Considering a RAG deploy on AWS, is it best to store document fragments with vectors in one system, or separately using S3 or similar? How to manage metadata?

Considering my experience with RAG deployments on AWS, I have noticed that storing document fragments and their corresponding vector embeddings within a unified database can significantly simplify the retrieval process when metadata is well integrated. This approach typically provides lower latency because queries do not need to join disparate data sources. Nevertheless, if the volume of document fragments is very high or if cost is a major concern, storing larger document bodies on S3 while keeping vectors and critical metadata in a fast lookup database may be more appropriate. It is important to weigh query performance against storage complexity.

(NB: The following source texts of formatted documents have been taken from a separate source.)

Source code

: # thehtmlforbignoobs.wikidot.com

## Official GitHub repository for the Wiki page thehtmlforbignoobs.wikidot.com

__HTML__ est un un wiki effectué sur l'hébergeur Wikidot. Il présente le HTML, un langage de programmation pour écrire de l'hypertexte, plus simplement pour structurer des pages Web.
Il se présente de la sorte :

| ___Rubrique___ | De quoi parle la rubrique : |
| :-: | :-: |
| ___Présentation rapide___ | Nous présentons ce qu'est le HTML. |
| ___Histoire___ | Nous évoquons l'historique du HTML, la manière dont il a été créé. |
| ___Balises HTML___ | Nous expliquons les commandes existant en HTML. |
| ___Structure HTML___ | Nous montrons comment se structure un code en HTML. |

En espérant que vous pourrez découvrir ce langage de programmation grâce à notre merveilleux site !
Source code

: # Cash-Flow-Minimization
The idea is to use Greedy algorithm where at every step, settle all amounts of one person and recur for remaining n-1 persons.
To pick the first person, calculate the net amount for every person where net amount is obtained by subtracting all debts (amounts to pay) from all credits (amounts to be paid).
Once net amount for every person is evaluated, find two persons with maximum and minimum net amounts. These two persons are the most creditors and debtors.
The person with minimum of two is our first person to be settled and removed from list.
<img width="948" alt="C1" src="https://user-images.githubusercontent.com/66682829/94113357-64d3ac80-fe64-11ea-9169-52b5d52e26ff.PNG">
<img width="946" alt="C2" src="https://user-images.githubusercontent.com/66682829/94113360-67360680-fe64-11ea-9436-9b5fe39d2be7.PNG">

hey all, i’ve been mulling over this idea too. maybe splitting heavy docs on s3 while keeping vector metdata together in a fast db could work well for performance. what about handling retrival failures? any experriences with that?

imho, storing vectors and fragments in one db simplifies retrieval if device size isnt huge, though for big data, offloading full docs to s3 while indexing essential metdata in a fast store is smart. its all about balancing speed and cost.

Based on my experience in designing retrieval systems, a hybrid storage model often yields the best results when balancing cost and performance. I’ve observed that storing vectors and metadata in a specialized, fast-access database leads to efficient similarity searches, while maintaining the full documents in a cost-effective storage service such as S3 reduces overall expenditure. The key lies in ensuring tight integration through well-defined indexing and synchronization. This approach simplifies metadata management and keeps retrieval times optimal, even when processing large volumes of data. It is essential to tailor the solution based on specific workload characteristics.

hey, ive found that keeping vectors and meta in a fast db, while placing full docs on s3, works well. syncing issues can arise but test small first to catch any hiccups. it’s not flawless but it works in my cas.